Redcorp Empreedimentos Mineiros Lda.: Your company owns 100% of TH Crestgate ("THC"). which owns 75% of Redcorp Empreedimentos Mineiros Lda. Redcorp is a Portuguese company whose main asset is the Lagoa Salgada Project. In June 2018, THC entered into a sale and earn-in agreement with a Canadian listed company, Ascendant Resources. The sale of 25% of Redcorp to Ascendant was completed for cash and shares valued at US$2,600,000. Thereafter, Ascendant can earn into 80% ownership by completing US$9,000,000 of exploration work on the project. Additionally, Ascendant must make payments totalling US$6,000,000 to THC, of which $500,000 has been received, and an additional payment of US$500,000 is expected on 22 December 2019. The project has been advanced from approximately 9.67Mt with Zinc Equivalent grade of 6.7%, when Ascendant became the operator of the project, to approximately 23Mt currently. A Preliminary Economic Assessment (PEA) technical study should be completed before the end of the calendar year.

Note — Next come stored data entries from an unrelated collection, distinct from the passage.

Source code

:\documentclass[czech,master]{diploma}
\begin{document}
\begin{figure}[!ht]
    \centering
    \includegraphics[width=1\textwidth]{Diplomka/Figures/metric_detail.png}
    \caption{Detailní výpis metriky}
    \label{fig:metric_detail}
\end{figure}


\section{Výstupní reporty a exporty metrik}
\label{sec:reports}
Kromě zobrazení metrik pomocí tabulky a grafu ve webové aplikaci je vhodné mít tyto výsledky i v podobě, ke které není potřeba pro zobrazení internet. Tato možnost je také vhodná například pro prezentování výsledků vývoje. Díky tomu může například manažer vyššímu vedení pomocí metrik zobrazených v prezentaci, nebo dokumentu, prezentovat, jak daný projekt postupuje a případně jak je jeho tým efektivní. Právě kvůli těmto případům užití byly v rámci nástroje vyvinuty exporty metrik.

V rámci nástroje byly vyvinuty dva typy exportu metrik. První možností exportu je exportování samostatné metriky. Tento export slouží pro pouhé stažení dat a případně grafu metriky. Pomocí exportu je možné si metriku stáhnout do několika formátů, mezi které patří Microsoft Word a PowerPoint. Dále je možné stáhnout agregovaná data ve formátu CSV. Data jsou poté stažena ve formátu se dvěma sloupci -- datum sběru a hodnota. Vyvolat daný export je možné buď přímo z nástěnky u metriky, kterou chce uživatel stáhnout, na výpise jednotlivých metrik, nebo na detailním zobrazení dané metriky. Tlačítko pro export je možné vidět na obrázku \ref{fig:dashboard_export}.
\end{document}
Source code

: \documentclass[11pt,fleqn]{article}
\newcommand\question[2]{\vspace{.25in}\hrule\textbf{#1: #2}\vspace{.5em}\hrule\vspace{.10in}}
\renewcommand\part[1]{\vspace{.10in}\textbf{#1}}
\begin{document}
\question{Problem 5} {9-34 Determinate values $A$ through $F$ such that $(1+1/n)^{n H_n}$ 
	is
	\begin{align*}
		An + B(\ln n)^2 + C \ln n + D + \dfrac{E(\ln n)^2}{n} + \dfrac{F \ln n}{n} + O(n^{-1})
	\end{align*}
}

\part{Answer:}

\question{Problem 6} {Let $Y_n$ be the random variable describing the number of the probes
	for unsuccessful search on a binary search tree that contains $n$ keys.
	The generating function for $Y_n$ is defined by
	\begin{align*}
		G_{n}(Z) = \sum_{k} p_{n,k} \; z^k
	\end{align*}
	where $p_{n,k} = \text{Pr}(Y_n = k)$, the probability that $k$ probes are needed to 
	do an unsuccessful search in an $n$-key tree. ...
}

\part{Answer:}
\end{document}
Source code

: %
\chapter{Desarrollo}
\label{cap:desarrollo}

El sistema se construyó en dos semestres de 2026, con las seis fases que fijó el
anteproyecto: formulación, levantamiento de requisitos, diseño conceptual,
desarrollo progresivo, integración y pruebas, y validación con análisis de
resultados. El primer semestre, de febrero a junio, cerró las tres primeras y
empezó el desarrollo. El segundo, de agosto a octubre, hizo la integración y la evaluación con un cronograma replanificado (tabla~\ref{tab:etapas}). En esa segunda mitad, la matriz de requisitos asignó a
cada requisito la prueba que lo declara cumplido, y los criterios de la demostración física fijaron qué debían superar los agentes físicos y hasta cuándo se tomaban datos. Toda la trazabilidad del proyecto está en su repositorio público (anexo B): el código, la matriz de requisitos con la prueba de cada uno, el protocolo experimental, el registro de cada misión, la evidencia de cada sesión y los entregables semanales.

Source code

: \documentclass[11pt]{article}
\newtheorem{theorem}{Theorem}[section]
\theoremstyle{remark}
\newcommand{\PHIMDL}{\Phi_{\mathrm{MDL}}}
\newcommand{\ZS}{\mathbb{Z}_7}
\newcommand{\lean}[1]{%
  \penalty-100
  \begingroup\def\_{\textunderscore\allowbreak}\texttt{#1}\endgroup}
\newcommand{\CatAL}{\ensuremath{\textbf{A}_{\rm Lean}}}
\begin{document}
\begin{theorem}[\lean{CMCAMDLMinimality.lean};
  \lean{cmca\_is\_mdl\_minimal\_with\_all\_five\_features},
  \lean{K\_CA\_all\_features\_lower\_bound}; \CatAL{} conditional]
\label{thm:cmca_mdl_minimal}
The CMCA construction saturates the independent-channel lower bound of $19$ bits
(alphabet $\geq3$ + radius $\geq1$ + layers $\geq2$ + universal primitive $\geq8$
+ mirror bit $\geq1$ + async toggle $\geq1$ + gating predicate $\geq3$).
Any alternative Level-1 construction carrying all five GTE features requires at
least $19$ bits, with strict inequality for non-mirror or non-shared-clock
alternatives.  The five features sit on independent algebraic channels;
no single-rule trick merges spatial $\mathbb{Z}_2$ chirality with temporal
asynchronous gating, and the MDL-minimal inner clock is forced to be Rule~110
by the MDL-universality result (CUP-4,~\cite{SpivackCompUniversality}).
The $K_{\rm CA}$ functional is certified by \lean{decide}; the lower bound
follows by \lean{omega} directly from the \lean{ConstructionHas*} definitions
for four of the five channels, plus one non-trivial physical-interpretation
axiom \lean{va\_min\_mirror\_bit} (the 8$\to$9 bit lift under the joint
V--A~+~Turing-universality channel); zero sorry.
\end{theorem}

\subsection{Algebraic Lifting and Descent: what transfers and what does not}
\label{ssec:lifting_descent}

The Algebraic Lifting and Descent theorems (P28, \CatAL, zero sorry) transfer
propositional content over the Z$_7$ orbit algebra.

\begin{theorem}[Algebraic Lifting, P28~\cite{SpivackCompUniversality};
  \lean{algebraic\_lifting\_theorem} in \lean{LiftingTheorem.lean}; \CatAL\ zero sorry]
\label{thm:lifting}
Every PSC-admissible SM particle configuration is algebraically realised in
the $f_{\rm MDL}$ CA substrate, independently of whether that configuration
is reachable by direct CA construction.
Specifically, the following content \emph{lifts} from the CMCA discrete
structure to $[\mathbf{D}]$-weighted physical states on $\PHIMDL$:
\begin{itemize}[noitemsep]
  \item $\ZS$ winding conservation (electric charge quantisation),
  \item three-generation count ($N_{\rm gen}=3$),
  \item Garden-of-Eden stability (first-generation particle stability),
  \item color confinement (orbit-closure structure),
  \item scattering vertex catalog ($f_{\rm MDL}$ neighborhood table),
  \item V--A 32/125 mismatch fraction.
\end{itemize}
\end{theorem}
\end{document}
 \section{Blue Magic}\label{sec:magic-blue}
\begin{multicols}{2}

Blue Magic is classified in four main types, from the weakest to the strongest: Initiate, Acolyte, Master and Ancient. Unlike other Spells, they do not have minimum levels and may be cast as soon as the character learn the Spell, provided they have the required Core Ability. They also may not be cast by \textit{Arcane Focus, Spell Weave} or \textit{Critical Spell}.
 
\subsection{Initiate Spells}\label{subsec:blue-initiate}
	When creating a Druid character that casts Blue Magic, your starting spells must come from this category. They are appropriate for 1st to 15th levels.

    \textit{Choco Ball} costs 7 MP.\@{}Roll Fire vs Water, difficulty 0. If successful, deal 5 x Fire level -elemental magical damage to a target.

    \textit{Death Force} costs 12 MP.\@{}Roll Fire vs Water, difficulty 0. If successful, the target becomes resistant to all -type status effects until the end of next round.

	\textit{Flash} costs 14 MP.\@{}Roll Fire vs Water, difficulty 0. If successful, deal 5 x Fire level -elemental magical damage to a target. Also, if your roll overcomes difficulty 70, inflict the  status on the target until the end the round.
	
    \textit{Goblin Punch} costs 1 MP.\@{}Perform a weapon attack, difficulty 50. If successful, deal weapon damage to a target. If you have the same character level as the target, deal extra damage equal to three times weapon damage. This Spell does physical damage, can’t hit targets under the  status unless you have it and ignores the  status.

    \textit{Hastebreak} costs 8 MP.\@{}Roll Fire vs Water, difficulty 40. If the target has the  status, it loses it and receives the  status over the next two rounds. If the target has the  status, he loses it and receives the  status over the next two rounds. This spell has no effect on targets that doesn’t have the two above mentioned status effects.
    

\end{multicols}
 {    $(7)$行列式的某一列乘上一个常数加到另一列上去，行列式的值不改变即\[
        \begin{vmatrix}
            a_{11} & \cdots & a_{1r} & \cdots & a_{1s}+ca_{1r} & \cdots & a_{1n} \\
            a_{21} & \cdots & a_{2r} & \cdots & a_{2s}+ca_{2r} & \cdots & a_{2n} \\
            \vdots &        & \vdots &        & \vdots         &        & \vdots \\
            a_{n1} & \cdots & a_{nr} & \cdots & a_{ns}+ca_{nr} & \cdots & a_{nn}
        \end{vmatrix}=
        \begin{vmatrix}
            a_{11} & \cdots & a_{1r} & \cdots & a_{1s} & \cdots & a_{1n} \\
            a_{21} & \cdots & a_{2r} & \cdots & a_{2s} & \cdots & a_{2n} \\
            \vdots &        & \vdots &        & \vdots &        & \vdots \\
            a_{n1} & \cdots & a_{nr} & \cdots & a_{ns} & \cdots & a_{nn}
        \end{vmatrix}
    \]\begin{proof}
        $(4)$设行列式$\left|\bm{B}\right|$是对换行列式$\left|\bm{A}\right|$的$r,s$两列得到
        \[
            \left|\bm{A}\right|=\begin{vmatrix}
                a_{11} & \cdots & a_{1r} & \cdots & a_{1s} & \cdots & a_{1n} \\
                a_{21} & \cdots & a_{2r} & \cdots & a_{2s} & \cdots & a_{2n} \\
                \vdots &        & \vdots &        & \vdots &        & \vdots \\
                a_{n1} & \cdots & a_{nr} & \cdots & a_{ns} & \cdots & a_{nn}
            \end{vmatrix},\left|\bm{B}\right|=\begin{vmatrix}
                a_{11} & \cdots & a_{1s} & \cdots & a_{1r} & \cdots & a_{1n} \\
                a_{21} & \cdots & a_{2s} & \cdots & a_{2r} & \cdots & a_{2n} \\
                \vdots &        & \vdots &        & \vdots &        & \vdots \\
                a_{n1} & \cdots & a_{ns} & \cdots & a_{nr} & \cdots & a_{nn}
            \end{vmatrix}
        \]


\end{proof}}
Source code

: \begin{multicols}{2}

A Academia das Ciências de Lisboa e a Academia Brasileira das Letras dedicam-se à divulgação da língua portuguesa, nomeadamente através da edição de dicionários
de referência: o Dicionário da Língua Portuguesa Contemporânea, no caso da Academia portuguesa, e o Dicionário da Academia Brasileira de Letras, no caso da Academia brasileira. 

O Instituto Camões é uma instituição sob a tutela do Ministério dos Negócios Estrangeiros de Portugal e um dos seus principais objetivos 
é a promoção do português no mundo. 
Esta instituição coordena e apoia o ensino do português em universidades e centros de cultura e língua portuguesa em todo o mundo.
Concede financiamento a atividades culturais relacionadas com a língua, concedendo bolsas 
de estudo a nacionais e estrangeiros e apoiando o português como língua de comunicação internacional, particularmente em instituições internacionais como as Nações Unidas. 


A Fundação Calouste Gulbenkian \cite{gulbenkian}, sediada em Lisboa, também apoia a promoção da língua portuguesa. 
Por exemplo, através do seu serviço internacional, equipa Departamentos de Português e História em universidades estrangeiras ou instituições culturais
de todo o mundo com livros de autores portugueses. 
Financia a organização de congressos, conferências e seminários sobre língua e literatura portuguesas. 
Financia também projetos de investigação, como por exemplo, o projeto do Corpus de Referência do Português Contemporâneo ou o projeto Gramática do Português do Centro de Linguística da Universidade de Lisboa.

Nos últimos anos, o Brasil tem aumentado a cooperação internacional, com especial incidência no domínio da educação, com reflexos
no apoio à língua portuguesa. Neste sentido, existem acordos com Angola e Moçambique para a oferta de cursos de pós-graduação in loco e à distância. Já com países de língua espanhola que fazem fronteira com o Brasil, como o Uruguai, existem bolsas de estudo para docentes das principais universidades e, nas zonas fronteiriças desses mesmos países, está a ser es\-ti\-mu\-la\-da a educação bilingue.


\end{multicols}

Cap Energy: Cap's management has succeeded in acquiring its operating partner's interest in the Djiféré Block offshore Senegal, and now has 90% of the project. The Djiféré Block is in shallow waters and is adjacent to Cairn Energy's Sangomar and Rufisque blocks. The two blocks offshore Guinea-Bissau are "Block 1" and "Block 5B". We believe that Cap would benefit from also buying out its operating partner in those projects. If successful Cap would hold 76% of Block 1 and 85.5% of Block 5B. The gem in Cap Energy's portfolio is "Block 5B"- It is in deep water, but the 3D seismic analysis suggests that it is structurally analoguous to the neighbouring SNE oil field which was the largest oil discovery in 2014 and are now in production. These are potentially enormous projects which should attract many potential partners with the financial strength to advance the projects more quickly. We expect that this will begin to bear fruit over the next year. Subsequent to YE, CAP completed a financing at 200p, higher than our carrying value.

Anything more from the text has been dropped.